May 2, 2004 | Broadcast

Meet the Press

Ambassador Wilson, welcome back to MEET THE PRESS.

AMB. WILSON: Thanks, Tim.

MR. RUSSERT: I want to bring our viewers back to some recent history here and put this all in context. This is what started this whole discussion with you, the president’s State of the Union message January 28, 2003.

(Videotape, State of the Union Address, January 28, 2003):

PRES. GEORGE W. BUSH: The British government has learned that Saddam Hussein recently sought significant quantities of uranium from Africa.

(End videotape)

MR. RUSSERT: You saw the president say that and thought what?

AMB. WILSON: I thought, well, he must not have been talking about Niger because he would know better if he was. I then called the Department of State and talked to the Bureau of African Affairs, who had not seen the State of the Union address, but their interpretation was that he was probably speaking about another African country, which was fine for me, so long as he wasn’t talking about Niger.
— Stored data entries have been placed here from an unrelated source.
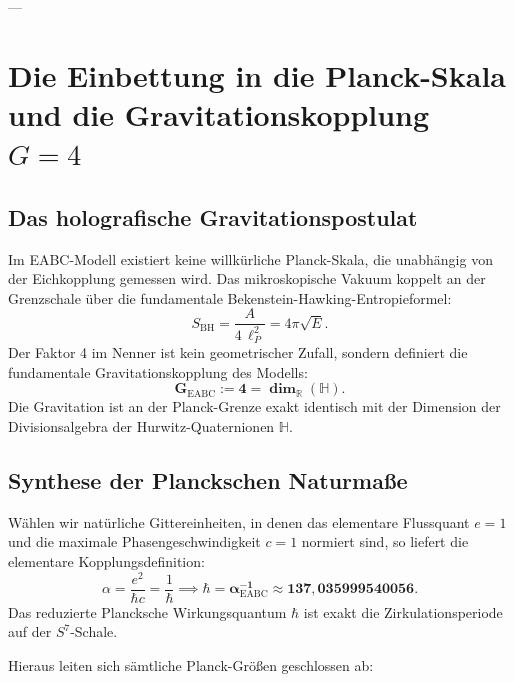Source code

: \documentclass[11pt,a4paper]{article}
\theoremstyle{definition}
\theoremstyle{remark}
\numberwithin{equation}{section}
\begin{document}
---

\section{Die Einbettung in die Planck-Skala und die Gravitationskopplung $G = 4$}

\subsection{Das holografische Gravitationspostulat}

Im EABC-Modell existiert keine willkürliche Planck-Skala, die unabhängig von der Eichkopplung gemessen wird. Das mikroskopische Vakuum koppelt an der Grenzschale über die fundamentale Bekenstein-Hawking-Entropieformel:
\begin{equation}
S_{\mathrm{BH}} = \frac{A}{4\,\ell_P^2} = 4\pi \sqrt{E}.
\end{equation}
Der Faktor 4 im Nenner ist kein geometrischer Zufall, sondern definiert die fundamentale Gravitationskopplung des Modells:
\begin{equation}
\mathbf{G_{\mathrm{EABC}} := 4 = \dim_{\mathbb{R}}(\mathbb{H})}.
\end{equation}
Die Gravitation ist an der Planck-Grenze exakt identisch mit der Dimension der Divisionsalgebra der Hurwitz-Quaternionen $\mathbb{H}$.

\subsection{Synthese der Planckschen Naturmaße}

Wählen wir natürliche Gittereinheiten, in denen das elementare Flussquant $e = 1$ und die maximale Phasengeschwindigkeit $c = 1$ normiert sind, so liefert die elementare Kopplungsdefinition:
\begin{equation}
\alpha = \frac{e^2}{\hbar c} = \frac{1}{\hbar} \implies \mathbf{\hbar = \alpha^{-1}_{\mathrm{EABC}} \approx 137{,}035999540056}.
\end{equation}
Das reduzierte Plancksche Wirkungsquantum $\hbar$ ist exakt die Zirkulationsperiode auf der $S^7$-Schale.

Hieraus leiten sich sämtliche Planck-Größen geschlossen ab:
\end{document}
MR. RUSSERT: Then on June 8, Dr. Rice, the national security adviser, appeared on MEET THE PRESS, and I asked her about how those words wound up in the president’s State of the Union address, and she said this:

(Videotape, MEET THE PRESS, June 8, 2003):

DR. CONDOLEEZZA RICE: Maybe someone knew down in the bowels of the agency, but no one in our circles knew that there were doubts and suspicions that this might be a forgery.

(End videotape)

MR. RUSSERT: When you saw that?

AMB. WILSON: Well, I knew that she had fundamentally misstated the facts. In fact, she had lied about it. I had gone out and I had undertaken this study. I had come back and said that this was not feasible. There was already lots of suspicion about the documentation, and in fact, as it’s been borne out, when the vice president was on this show and you had asked him if he had asked the question about going to Niger, he had said, “Well, I asked the CIA briefer about these reports, and he had come back and told me within a couple of days that there was nothing to them.” That was a year before the State of the Union address. This government knew that there was nothing to these allegations.

MR. RUSSERT: George Tenet in a statement said that a Niger official did say to you there may have been discussions about a potential business dealings and maybe that could have been a suggestion of uranium.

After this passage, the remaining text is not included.